▶ **Entries provided**
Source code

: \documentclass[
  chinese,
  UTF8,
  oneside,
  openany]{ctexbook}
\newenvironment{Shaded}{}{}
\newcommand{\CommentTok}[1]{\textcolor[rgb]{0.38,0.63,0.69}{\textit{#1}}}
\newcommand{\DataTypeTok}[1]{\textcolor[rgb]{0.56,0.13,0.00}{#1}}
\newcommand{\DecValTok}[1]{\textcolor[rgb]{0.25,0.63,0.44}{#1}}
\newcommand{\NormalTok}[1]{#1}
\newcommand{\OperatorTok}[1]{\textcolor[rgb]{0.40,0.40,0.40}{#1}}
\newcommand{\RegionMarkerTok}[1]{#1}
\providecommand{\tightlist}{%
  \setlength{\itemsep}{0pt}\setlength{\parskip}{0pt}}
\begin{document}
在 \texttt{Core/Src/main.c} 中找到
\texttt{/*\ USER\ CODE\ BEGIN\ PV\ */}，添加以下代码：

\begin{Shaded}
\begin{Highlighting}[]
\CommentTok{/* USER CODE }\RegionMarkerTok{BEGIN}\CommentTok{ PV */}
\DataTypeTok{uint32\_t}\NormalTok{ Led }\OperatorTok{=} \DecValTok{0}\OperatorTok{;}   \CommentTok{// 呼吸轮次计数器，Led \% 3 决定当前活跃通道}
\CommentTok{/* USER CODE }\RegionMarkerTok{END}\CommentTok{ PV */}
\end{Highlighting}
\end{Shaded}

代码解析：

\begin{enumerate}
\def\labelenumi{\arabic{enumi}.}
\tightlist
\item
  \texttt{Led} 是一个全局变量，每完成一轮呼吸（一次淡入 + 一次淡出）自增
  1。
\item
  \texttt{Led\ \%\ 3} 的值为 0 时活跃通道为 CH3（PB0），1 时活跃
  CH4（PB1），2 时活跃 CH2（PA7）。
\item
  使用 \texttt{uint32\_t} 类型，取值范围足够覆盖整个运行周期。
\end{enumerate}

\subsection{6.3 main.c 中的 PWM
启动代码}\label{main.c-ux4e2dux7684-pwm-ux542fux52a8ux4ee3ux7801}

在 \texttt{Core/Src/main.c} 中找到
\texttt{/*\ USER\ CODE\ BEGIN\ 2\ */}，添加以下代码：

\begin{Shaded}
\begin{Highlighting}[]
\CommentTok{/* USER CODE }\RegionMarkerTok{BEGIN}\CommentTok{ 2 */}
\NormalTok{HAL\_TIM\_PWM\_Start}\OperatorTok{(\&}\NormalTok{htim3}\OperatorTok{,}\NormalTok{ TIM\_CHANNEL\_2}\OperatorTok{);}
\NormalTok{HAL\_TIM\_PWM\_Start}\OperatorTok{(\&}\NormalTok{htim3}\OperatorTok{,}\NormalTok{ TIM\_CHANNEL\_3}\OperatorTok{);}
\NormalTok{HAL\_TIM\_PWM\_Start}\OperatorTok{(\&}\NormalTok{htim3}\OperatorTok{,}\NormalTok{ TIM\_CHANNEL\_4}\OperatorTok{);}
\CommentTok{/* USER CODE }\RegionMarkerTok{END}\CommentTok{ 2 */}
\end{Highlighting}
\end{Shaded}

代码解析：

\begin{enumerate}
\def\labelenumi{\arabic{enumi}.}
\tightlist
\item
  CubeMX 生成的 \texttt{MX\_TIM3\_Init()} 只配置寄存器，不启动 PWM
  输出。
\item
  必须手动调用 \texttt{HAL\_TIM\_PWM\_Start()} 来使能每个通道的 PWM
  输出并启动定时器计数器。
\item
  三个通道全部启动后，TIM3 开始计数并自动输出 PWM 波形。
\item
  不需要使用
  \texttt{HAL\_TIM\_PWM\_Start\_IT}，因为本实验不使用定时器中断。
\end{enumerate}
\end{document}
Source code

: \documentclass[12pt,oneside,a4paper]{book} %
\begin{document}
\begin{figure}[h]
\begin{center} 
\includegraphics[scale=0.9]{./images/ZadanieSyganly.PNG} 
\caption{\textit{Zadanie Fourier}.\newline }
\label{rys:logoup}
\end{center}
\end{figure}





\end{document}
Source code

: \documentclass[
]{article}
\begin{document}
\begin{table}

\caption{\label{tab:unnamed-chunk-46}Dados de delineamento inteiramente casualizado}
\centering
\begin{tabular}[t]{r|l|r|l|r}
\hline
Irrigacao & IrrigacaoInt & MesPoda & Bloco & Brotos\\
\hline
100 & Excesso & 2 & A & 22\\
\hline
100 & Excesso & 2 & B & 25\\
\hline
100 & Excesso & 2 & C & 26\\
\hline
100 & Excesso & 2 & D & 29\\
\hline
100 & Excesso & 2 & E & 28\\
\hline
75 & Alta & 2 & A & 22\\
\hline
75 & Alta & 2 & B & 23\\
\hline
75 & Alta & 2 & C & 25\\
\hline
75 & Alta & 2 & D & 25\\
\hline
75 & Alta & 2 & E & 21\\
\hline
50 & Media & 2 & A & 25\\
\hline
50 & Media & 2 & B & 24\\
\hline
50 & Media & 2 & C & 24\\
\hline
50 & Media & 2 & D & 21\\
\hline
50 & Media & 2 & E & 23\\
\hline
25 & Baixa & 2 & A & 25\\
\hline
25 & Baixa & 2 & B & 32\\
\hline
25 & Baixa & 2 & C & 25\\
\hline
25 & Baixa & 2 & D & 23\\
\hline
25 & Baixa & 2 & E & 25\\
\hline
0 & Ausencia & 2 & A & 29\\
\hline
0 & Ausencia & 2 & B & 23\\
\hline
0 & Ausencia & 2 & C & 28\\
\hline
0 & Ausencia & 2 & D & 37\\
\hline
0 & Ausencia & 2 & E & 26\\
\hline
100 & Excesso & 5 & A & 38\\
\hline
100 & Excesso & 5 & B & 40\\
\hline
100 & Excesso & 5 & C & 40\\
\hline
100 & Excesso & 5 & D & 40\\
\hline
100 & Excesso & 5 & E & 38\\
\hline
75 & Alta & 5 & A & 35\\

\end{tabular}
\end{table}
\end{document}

* * *

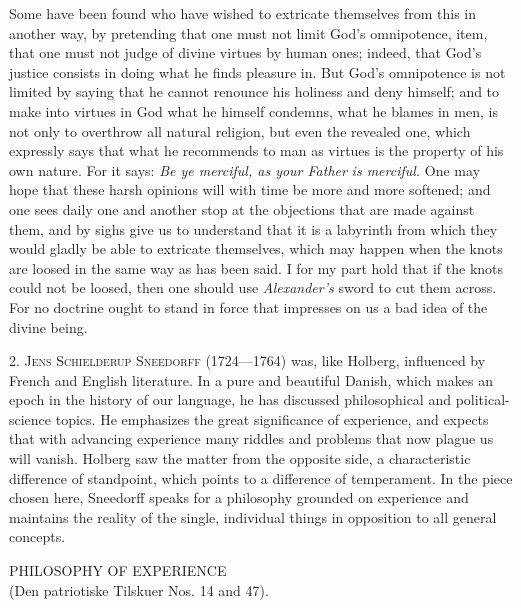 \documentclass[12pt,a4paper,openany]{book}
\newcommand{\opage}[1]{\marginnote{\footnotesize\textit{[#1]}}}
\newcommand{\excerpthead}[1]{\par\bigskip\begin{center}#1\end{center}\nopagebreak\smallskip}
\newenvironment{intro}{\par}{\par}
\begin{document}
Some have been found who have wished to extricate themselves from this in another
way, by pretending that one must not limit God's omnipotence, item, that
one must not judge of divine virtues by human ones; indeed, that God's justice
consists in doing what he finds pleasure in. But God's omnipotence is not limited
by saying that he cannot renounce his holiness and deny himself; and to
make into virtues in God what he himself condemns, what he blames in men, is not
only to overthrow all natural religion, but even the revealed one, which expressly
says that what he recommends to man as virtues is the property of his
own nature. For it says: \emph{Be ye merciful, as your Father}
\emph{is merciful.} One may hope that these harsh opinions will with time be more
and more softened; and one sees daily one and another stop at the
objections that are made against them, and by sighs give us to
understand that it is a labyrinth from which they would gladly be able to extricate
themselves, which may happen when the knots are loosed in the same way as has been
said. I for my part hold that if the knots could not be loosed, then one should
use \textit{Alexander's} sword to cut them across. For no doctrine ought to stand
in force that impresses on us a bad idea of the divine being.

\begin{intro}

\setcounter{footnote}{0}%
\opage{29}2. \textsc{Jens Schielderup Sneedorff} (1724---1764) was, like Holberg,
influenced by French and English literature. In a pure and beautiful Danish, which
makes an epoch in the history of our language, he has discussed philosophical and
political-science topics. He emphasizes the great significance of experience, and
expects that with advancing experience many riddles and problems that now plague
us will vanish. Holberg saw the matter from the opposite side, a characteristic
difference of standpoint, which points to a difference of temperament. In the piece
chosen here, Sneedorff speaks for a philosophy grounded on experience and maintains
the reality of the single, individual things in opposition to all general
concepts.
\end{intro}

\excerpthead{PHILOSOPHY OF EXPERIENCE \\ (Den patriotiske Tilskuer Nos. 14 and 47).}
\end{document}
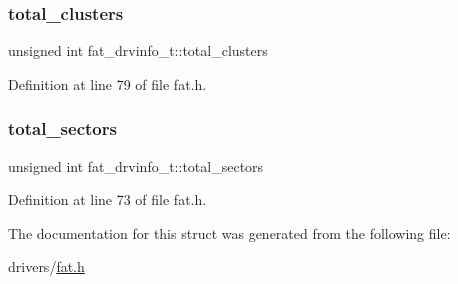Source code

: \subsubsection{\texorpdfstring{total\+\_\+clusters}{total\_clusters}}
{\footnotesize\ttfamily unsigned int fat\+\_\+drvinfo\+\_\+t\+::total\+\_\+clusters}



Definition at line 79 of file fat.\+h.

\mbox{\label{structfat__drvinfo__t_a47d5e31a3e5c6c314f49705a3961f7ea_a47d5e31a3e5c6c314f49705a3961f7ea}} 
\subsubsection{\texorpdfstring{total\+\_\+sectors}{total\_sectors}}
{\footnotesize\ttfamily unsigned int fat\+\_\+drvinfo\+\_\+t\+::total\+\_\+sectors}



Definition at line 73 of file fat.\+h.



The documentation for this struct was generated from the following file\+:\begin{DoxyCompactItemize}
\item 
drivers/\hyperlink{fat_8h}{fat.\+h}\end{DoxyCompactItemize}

--

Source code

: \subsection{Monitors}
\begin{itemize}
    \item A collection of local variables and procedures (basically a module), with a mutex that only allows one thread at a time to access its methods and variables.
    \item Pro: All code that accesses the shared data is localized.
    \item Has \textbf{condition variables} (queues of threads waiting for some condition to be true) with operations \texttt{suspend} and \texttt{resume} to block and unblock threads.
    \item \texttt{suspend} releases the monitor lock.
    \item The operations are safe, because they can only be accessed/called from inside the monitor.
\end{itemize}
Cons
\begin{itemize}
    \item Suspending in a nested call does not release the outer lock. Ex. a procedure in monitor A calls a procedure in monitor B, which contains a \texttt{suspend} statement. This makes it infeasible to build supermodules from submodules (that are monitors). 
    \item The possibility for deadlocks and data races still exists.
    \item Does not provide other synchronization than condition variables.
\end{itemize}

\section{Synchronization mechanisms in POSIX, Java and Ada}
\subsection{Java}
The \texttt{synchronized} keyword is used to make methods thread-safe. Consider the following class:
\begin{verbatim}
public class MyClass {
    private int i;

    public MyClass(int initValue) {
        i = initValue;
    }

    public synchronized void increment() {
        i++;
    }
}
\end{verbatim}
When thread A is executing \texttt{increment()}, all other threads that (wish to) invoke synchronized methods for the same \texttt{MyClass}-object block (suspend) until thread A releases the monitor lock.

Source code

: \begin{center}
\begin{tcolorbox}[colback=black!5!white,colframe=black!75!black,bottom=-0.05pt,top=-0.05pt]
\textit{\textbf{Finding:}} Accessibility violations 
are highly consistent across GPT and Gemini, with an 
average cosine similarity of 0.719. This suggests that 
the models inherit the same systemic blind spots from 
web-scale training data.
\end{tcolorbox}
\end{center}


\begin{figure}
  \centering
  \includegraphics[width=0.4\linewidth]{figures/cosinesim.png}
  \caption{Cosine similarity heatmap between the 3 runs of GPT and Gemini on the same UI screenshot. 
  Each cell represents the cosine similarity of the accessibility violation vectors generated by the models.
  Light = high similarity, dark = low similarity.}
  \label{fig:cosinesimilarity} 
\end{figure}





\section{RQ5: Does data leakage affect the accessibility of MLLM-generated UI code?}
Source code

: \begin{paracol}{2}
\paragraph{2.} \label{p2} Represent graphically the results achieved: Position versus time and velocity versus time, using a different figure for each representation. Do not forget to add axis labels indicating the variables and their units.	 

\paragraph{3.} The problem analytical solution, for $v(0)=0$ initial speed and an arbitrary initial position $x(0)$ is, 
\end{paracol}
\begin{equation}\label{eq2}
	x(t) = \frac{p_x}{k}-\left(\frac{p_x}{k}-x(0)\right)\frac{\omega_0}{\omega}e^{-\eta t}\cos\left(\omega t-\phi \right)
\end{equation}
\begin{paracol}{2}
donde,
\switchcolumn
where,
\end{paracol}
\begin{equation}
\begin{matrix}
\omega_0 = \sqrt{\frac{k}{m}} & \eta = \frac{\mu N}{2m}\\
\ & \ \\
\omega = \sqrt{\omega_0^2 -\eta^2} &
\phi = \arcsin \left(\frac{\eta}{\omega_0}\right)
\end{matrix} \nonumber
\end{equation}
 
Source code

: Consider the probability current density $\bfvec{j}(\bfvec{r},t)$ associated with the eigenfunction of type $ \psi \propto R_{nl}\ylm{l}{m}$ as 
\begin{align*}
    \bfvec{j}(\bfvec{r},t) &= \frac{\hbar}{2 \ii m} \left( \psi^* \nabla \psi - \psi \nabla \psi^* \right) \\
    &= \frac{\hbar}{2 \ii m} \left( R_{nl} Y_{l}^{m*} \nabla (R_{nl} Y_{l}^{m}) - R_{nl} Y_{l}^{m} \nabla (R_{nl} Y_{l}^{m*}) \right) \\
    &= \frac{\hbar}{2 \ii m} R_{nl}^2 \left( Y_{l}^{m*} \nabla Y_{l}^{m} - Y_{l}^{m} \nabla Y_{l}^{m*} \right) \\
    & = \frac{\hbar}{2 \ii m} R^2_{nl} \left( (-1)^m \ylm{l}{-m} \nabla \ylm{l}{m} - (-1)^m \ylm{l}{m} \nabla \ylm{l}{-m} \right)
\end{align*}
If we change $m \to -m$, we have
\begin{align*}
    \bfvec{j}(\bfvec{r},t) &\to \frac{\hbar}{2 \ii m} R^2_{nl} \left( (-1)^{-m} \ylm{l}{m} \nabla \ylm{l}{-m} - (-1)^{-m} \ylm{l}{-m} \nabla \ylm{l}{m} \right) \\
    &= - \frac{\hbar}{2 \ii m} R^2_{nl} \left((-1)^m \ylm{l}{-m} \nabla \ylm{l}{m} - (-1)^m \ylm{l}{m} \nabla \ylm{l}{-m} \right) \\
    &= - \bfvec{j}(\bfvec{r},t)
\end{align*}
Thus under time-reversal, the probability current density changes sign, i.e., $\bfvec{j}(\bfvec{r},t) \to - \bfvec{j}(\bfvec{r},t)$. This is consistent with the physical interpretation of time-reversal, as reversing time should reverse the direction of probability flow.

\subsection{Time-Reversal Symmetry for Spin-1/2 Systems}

▶ **Directions**
The response should be the listing above, limited to the lines between the one holding "ought to stand" and the one holding "makes an epoch", inclusive, reproduced exactly.

▶ **Answer box**
use \textit{Alexander's} sword to cut them across. For no doctrine ought to stand
in force that impresses on us a bad idea of the divine being.

\begin{intro}

\setcounter{footnote}{0}%
\opage{29}2. \textsc{Jens Schielderup Sneedorff} (1724---1764) was, like Holberg,
influenced by French and English literature. In a pure and beautiful Danish, which
makes an epoch in the history of our language, he has discussed philosophical and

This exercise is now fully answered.